Erdogan, a un paso del poder absoluto

El presidente turco, Recep Tayyip Erdogan, posa para una fotografía al llegar a la localidad de Aksaray. :: reuters
El presidente turco, Recep Tayyip Erdogan, posa para una fotografía al llegar a la localidad de Aksaray. :: reuters
  • El mandatario turco firma la reforma constitucional, que someterá a referéndum, para implantar en el país un sistema presidencial

El sistema parlamentario turco puede ser historia en pocos meses, si prospera el referéndum que el presidente, Recep Tayyip Erdogan, quiere celebrar el próximo 16 de abril. En esa consulta se decidirá si se aprueba la reforma de la Constitución a la que el mandatario dio ayer el visto bueno después de haber recibido el beneplácito de la asamblea nacional.

«Si Dios lo quiere, mi querida nación acudirá a las urnas el 16 de abril» declaró Erdogan en un discurso de campaña en Aksaray, ciudad en el centro del país. «Turquía llegó a una encrucijada clave para cambiar su sistema de gobierno», añadió.

El objetivo de la reforma constitucional es sustituir el sistema parlamentario en vigor por un sistema presidencial. Con el cambio, el presidente tendrá potestad para nombrar y revocar a los ministros, promulgar decretos y declarar el estado de emergencia. Además, el puesto de primer ministro desaparecerá y será sustituido por uno o varios vicepresidentes.

De aprobarse la propuesta, las elecciones legislativas y presidenciales serían simultáneas y el presidente podría ser elegido por dos mandatos de cinco años, en los próximos comicios previstos en noviembre de 2019. Erdogan considera que esta revisión, que podría permitirle seguir en el poder hasta al menos 2029, es necesaria para garantizar la estabilidad al frente de Turquía, que atraviesa una ola de atentados sin precedentes y dificultades económicas.

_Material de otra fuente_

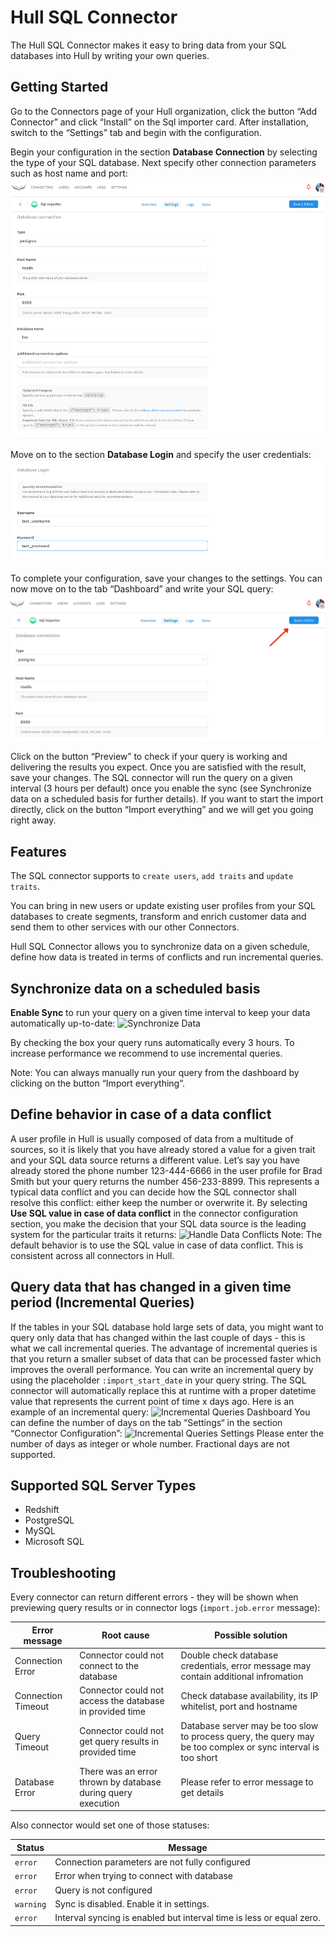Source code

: # Hull SQL Connector

The Hull SQL Connector makes it easy to bring data from your SQL databases into Hull by  writing your own queries.

## Getting Started

Go to the Connectors page of your Hull organization, click the button “Add Connector” and click “Install” on the Sql importer card. After installation, switch to the “Settings” tab and begin with the configuration.

Begin your configuration in the section **Database Connection** by selecting the type of your SQL database. Next specify other connection parameters such as host name and port:
![Getting Started Step 1](./docs/gettingstarted01.png)

Move on to the section **Database Login** and specify the user credentials:
![Getting Started Step 2](./docs/gettingstarted02.png)

To complete your configuration, save your changes to the settings. You can now move on to the tab “Dashboard” and write your SQL query:
![Getting Started Step 3](./docs/gettingstarted03.png)

Click on the button “Preview” to check if your query is working and delivering the results you expect. Once you are satisfied with the result, save your changes. The SQL connector will run the query on a given interval (3 hours per default) once you enable the sync (see Synchronize data on a scheduled basis for further details). If you want to start the import directly, click on the button “Import everything” and we will get you going right away.

## Features

The SQL connector supports to `create users`, `add traits` and `update traits`.

You can bring in new users or update existing user profiles from your SQL databases to create segments, transform and enrich customer data and send them to other services with our other Connectors.

Hull SQL Connector allows you to synchronize data on a given schedule, define how data is treated in terms of conflicts and run incremental queries.

## Synchronize data on a scheduled basis

**Enable Sync** to run your query on a given time interval to keep your data automatically up-to-date:
![Synchronize Data](./docs/syncschedule01.png)

By checking the box your query runs automatically every 3 hours. To increase performance we recommend to use incremental queries.

Note: You can always manually run your query from the dashboard by clicking on the button “Import everything”.

## Define behavior in case of a data conflict

A user profile in Hull is usually composed of data from a multitude of sources, so it is likely that you have already stored a value for a given trait and your SQL data source returns a different value. Let’s say you have already stored the phone number 123-444-6666 in the user profile for Brad Smith but your query returns the number 456-233-8899. This represents a typical data conflict and you can decide how the SQL connector shall resolve this conflict: either keep the number or overwrite it. By selecting **Use SQL value in case of data conflict** in the connector configuration section, you make the decision that your SQL data source is the leading system for the particular traits it returns:
![Handle Data Conflicts](./docs/dataconflict01.png)
Note: The default behavior is to use the SQL value in case of data conflict. This is consistent across all connectors in Hull.

## Query data that has changed in a given time period (Incremental Queries)

If the tables in your SQL database hold large sets of data, you might want to query only data that has changed within the last couple of days - this is what we call incremental queries. The advantage of incremental queries is that you return a smaller subset of data that can be processed faster which improves the overall performance. You can write an incremental query by using the placeholder `:import_start_date`  in your query string. The SQL connector will automatically replace this at runtime with a proper datetime value that represents the current point of time x days ago. Here is an example of an incremental query:
![Incremental Queries Dashboard](./docs/incrementalqueries01.png)
You can define the number of days on the tab “Settings“ in the section “Connector Configuration”:
![Incremental Queries Settings](./docs/incrementalqueries02.png)
Please enter the number of days as integer or whole number. Fractional days are not supported.

## Supported SQL Server Types

- Redshift
- PostgreSQL
- MySQL
- Microsoft SQL

## Troubleshooting

Every connector can return different errors - they will be shown when previewing query results or in connector logs (`import.job.error` message):

|Error message|Root cause|Possible solution|
|---|---|---|
|Connection Error|Connector could not connect to the database|Double check database credentials, error message may contain additional infromation|
|Connection Timeout|Connector could not access the database in provided time|Check database availability, its IP whitelist, port and hostname|
|Query Timeout|Connector could not get query results in provided time|Database server may be too slow to process query, the query may be too complex or sync interval is too short|
|Database Error|There was an error thrown by database during query execution|Please refer to error message to get details|


Also connector would set one of those statuses:

|Status|Message|
|---|---|
|`error`|Connection parameters are not fully configured|
|`error`|Error when trying to connect with database|
|`error`|Query is not configured|
|`warning`|Sync is disabled. Enable it in settings.|
|`error`|Interval syncing is enabled but interval time is less or equal zero.|
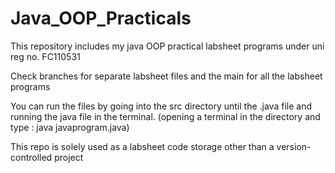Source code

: # Java_OOP_Practicals

This repository includes my java OOP practical labsheet programs under uni reg no. FC110531

Check branches for separate labsheet files and the main for all the labsheet programs

You can run the files by going into the src directory until the .java file and running the java file in the terminal. (opening a terminal in the directory and type : java javaprogram.java)

This repo is solely used as a labsheet code storage other than a version-controlled project
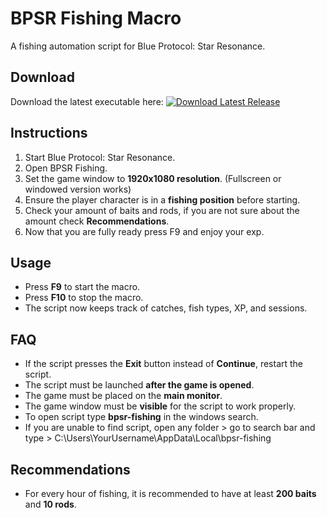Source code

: # BPSR Fishing Macro

A fishing automation script for Blue Protocol: Star Resonance.

## Download

Download the latest executable here:
[![Download Latest Release](https://img.shields.io/badge/Download-Latest%20Release-blue?style=for-the-badge)](https://github.com/rdsp04/bpsr-fishing/releases/latest)

## Instructions

1. Start Blue Protocol: Star Resonance.
2. Open BPSR Fishing.
3. Set the game window to **1920x1080 resolution**. (Fullscreen or windowed version works)
4. Ensure the player character is in a **fishing position** before starting.
5. Check your amount of baits and rods, if you are not sure about the amount check **Recommendations**.
6. Now that you are fully ready press F9 and enjoy your exp.

## Usage

- Press **F9** to start the macro.
- Press **F10** to stop the macro.
- The script now keeps track of catches, fish types, XP, and sessions.

## FAQ

- If the script presses the **Exit** button instead of **Continue**, restart the script.
- The script must be launched **after the game is opened**.
- The game must be placed on the **main monitor**.
- The game window must be **visible** for the script to work properly.
- To open script type **bpsr-fishing** in the windows search.
- If you are unable to find script, open any folder > go to search bar and type > C:\Users\YourUsername\AppData\Local\bpsr-fishing

## Recommendations

- For every hour of fishing, it is recommended to have at least **200 baits** and **10 rods**.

El mandatario considera necesario eliminar la función ceremonial que otorga a la presidencia la existencia de un primer ministro que encabece el Gobierno. Una situación que Erdogan tacha de ineficaz. Ayer fue más lejos, al comparar el sistema parlamentario actual con una «atadura». «Este sistema nos tiene con las manos atadas. ¿Romperemos el 16 de abril estas ataduras?», preguntó en su discurso en la ciudad de Aksaray. Los opositores no ocultan su preocupación ante una reforma que observan como una muestra más de la deriva autoritaria del presidente turco, sobre todo desde el fallido golpe de Estado de julio, que provocó una purga de enorme magnitud.

«Una catástrofe»

A este acontecimiento se refirió también Erdogan en su discurso ayer al equiparar la importancia de votar a favor de la reforma con la resistencia de la población frente al golpe de Estado, que el presidente compara a menudo con la lucha por la independencia en 1923. «El 15 de julio, esta nación frenó a pecho descubierto a los tanques, los cazas F-16, a los helicópteros. Ahora viene el 16 de abril. El 'sí' del 16 de abril será una repetición de aquello», vaticinó el mandatario.

El líder del partido socialdemócrata CHP, Kemal Kiliçdaroglu, opinó que la aprobación de la reforma constitucional en el referéndum sería una «catástrofe» que acabaría con la separación de poderes en Turquía. «Vamos a darle a una persona poderes de los que no disponía el mismísimo Atatürk -fundador y primer presidente de la República de Turquía- (...) Vamos a retirar los poderes del Parlamento y dárselos a una persona. Vamos a entregar los tribunales a una persona», declaró Kiliçdaroglu. «¿Es concebible semejante cosa?».